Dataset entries

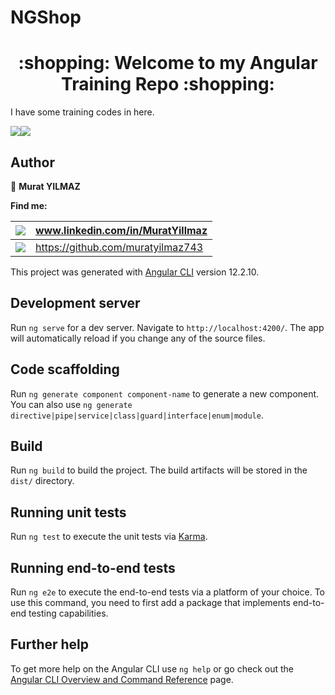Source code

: # NGShop

<h1 align="center">:shopping: Welcome to my Angular Training Repo :shopping:</h1>
<p>
I have some training codes in here.
</p>

<!--<img src= "https://img.shields.io/badge/Spring-6DB33F?style=for-the-badge&logo=spring&logoColor=white" />--><img src= "https://img.shields.io/badge/Angular-DD0031?style=for-the-badge&logo=angular&logoColor=white" /><img src= "https://img.shields.io/badge/TypeScript-007ACC?style=for-the-badge&logo=typescript&logoColor=white" />
## Author

👤 **Murat YILMAZ**

**Find me:**

| <img src="https://img.shields.io/badge/LinkedIn-0077B5?style=for-the-badge&logo=linkedin&logoColor=white" /> | www.linkedin.com/in/MuratYillmaz  |
| ------------------------------------------------------------ | --------------------------------- |
| <img src="https://img.shields.io/badge/GitHub-100000?style=for-the-badge&logo=github&logoColor=white" /> | https://github.com/muratyilmaz743 |

This project was generated with [Angular CLI](https://github.com/angular/angular-cli) version 12.2.10.

## Development server

Run `ng serve` for a dev server. Navigate to `http://localhost:4200/`. The app will automatically reload if you change any of the source files.

## Code scaffolding

Run `ng generate component component-name` to generate a new component. You can also use `ng generate directive|pipe|service|class|guard|interface|enum|module`.

## Build

Run `ng build` to build the project. The build artifacts will be stored in the `dist/` directory.

## Running unit tests

Run `ng test` to execute the unit tests via [Karma](https://karma-runner.github.io).

## Running end-to-end tests

Run `ng e2e` to execute the end-to-end tests via a platform of your choice. To use this command, you need to first add a package that implements end-to-end testing capabilities.

## Further help

To get more help on the Angular CLI use `ng help` or go check out the [Angular CLI Overview and Command Reference](https://angular.io/cli) page.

Exercise instructions →
The records above must be repeated exactly, minus their pictures.

Task result →
Source code

: # NGShop

<h1 align="center">:shopping: Welcome to my Angular Training Repo :shopping:</h1>
<p>
I have some training codes in here.
</p>

<!--<img src= "https://img.shields.io/badge/Spring-6DB33F?style=for-the-badge&logo=spring&logoColor=white" />--><img src= "https://img.shields.io/badge/Angular-DD0031?style=for-the-badge&logo=angular&logoColor=white" /><img src= "https://img.shields.io/badge/TypeScript-007ACC?style=for-the-badge&logo=typescript&logoColor=white" />
## Author

👤 **Murat YILMAZ**

**Find me:**

| <img src="https://img.shields.io/badge/LinkedIn-0077B5?style=for-the-badge&logo=linkedin&logoColor=white" /> | www.linkedin.com/in/MuratYillmaz  |
| ------------------------------------------------------------ | --------------------------------- |
| <img src="https://img.shields.io/badge/GitHub-100000?style=for-the-badge&logo=github&logoColor=white" /> | https://github.com/muratyilmaz743 |

This project was generated with [Angular CLI](https://github.com/angular/angular-cli) version 12.2.10.

## Development server

Run `ng serve` for a dev server. Navigate to `http://localhost:4200/`. The app will automatically reload if you change any of the source files.

## Code scaffolding

Run `ng generate component component-name` to generate a new component. You can also use `ng generate directive|pipe|service|class|guard|interface|enum|module`.

## Build

Run `ng build` to build the project. The build artifacts will be stored in the `dist/` directory.

## Running unit tests

Run `ng test` to execute the unit tests via [Karma](https://karma-runner.github.io).

## Running end-to-end tests

Run `ng e2e` to execute the end-to-end tests via a platform of your choice. To use this command, you need to first add a package that implements end-to-end testing capabilities.

## Further help

To get more help on the Angular CLI use `ng help` or go check out the [Angular CLI Overview and Command Reference](https://angular.io/cli) page.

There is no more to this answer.